Requirement: Copy out all lines in the material below that contain the string "been".

Task input:
***
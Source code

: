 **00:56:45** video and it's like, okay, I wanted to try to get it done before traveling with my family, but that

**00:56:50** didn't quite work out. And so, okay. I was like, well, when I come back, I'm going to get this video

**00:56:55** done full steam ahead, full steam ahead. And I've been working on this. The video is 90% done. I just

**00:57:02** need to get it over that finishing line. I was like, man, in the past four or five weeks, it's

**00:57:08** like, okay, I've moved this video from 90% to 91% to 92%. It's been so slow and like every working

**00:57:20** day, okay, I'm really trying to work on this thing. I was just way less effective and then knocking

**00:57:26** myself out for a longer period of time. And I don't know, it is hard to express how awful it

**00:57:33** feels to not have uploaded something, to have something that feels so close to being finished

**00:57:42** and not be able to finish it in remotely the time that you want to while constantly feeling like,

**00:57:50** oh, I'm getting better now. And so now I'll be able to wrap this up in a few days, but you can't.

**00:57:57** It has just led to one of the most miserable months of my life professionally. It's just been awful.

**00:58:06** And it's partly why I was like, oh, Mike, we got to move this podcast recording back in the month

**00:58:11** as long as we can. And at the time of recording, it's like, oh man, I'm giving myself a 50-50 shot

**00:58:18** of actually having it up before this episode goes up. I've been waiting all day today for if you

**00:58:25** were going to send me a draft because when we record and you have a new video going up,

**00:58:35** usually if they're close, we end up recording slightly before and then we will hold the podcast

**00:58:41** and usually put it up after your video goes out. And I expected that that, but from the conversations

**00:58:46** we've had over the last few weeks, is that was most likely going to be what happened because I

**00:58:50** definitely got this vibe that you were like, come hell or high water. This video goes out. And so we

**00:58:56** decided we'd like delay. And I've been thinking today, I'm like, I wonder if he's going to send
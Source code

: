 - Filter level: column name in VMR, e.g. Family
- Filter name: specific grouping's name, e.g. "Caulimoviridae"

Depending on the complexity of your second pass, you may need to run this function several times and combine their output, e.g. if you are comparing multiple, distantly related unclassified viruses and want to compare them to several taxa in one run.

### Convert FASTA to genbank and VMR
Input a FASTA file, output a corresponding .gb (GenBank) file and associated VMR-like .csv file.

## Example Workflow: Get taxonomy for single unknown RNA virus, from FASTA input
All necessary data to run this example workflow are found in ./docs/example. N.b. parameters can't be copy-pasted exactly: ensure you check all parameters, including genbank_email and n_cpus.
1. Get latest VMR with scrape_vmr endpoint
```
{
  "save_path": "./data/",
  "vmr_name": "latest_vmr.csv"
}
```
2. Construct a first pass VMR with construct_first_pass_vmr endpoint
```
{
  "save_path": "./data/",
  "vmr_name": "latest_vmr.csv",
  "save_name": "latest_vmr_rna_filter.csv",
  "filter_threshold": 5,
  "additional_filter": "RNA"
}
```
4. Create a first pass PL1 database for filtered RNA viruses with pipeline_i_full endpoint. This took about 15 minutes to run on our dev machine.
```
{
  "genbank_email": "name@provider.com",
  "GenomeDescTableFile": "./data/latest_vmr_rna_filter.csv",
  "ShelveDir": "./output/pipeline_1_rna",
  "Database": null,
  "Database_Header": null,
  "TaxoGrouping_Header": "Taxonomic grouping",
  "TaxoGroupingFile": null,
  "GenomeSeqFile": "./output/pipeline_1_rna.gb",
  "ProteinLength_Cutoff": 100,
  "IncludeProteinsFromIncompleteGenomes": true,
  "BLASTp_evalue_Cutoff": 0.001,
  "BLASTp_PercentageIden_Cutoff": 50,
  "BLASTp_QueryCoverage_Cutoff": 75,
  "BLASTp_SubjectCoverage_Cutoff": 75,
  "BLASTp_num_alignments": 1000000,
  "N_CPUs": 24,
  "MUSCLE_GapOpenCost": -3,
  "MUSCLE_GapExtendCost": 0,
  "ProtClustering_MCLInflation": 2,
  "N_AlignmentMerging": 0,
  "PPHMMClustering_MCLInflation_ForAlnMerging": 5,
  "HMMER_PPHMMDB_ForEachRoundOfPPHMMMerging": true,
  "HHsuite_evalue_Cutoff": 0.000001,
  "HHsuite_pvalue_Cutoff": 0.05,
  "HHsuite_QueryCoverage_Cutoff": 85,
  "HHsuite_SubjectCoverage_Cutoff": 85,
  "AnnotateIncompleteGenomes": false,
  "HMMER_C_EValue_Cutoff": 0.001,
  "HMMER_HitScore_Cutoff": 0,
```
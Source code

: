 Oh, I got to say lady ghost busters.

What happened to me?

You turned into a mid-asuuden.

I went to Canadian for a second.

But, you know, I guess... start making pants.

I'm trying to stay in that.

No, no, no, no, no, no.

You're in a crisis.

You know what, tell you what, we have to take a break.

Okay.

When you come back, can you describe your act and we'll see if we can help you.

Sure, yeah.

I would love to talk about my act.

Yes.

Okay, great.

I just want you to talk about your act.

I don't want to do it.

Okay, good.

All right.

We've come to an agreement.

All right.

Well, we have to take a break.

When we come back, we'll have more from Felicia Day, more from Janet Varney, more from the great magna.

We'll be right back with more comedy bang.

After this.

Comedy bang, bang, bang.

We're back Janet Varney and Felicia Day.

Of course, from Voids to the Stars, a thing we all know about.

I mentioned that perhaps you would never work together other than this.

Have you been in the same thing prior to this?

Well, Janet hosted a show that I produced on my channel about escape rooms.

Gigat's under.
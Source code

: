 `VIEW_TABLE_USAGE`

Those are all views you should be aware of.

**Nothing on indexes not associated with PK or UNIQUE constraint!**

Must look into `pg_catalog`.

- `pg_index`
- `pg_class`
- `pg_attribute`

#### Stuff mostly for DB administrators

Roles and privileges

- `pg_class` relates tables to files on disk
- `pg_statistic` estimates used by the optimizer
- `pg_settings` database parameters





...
***
Response to the exercise:
**00:56:55** done full steam ahead, full steam ahead. And I've been working on this. The video is 90% done. I just
**00:57:08** like, okay, I've moved this video from 90% to 91% to 92%. It's been so slow and like every working
**00:57:57** It has just led to one of the most miserable months of my life professionally. It's just been awful.
**00:58:18** of actually having it up before this episode goes up. I've been waiting all day today for if you
**00:58:56** decided we'd like delay. And I've been thinking today, I'm like, I wonder if he's going to send
Have you been in the same thing prior to this?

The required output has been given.